Thomas Trinder

Thomas Trinder (1740-1794) came to Northampton from Gloucestershire in 1762 to work as an usher in Ryland’s academy. After joining the congregation at College Lane, however, he removed to London in April 1764, where he joined Edward Hitchin’s Independent congregation at White Row, Spitalfields. He soon returned to Northampton and in 1768 married Martha Smith, a member of the College Lane church and governess of a girl’s boarding school at Northampton, 1765-1789. Trinder did not rejoin the church at College Lane, however, until 1775, and was not baptized until 1783. In 1777, he and Joseph Dent (who married John Collett Ryland’s daughter, Elizabeth) were made deacons.

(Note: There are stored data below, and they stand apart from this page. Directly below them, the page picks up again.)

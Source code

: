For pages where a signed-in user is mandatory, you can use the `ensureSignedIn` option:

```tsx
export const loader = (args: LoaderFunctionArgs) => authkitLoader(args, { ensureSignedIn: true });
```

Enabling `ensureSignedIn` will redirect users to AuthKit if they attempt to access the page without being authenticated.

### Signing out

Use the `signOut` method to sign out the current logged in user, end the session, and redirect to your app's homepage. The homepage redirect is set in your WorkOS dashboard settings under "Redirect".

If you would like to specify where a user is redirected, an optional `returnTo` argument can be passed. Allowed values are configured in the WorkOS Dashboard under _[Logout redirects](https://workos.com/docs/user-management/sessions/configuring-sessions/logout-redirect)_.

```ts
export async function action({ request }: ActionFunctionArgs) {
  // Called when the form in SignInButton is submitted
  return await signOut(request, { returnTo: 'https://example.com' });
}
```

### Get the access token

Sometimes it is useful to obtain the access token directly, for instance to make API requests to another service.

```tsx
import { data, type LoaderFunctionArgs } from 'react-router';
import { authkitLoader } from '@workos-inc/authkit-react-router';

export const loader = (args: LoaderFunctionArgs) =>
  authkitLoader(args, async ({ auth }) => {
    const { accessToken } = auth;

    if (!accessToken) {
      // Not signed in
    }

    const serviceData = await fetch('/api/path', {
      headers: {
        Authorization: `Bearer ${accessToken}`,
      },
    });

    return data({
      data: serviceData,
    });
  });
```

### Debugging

Trinder died in 1794, leaving £500 to the church at Northampton to be distributed among the poor.  His spiritual autobiography appeared in the Baptist Annual Register, 2:286-303.  See also the College Street Church Book, 1781-1803, Northamptonshire Record Office, fols. 43, 190; Ernest A. Payne, College Street Church, Northampton, 1697–1947 (London: Kingsgate Press, 1947), 19; T. S. H. Elwyn, The Northamptonshire Baptist Association (London:  Carey Kingsgate, 1964), 26-27; John Rippon, ed., Baptist Annual Register, vol. 1 (1790-93), pp. 135-142.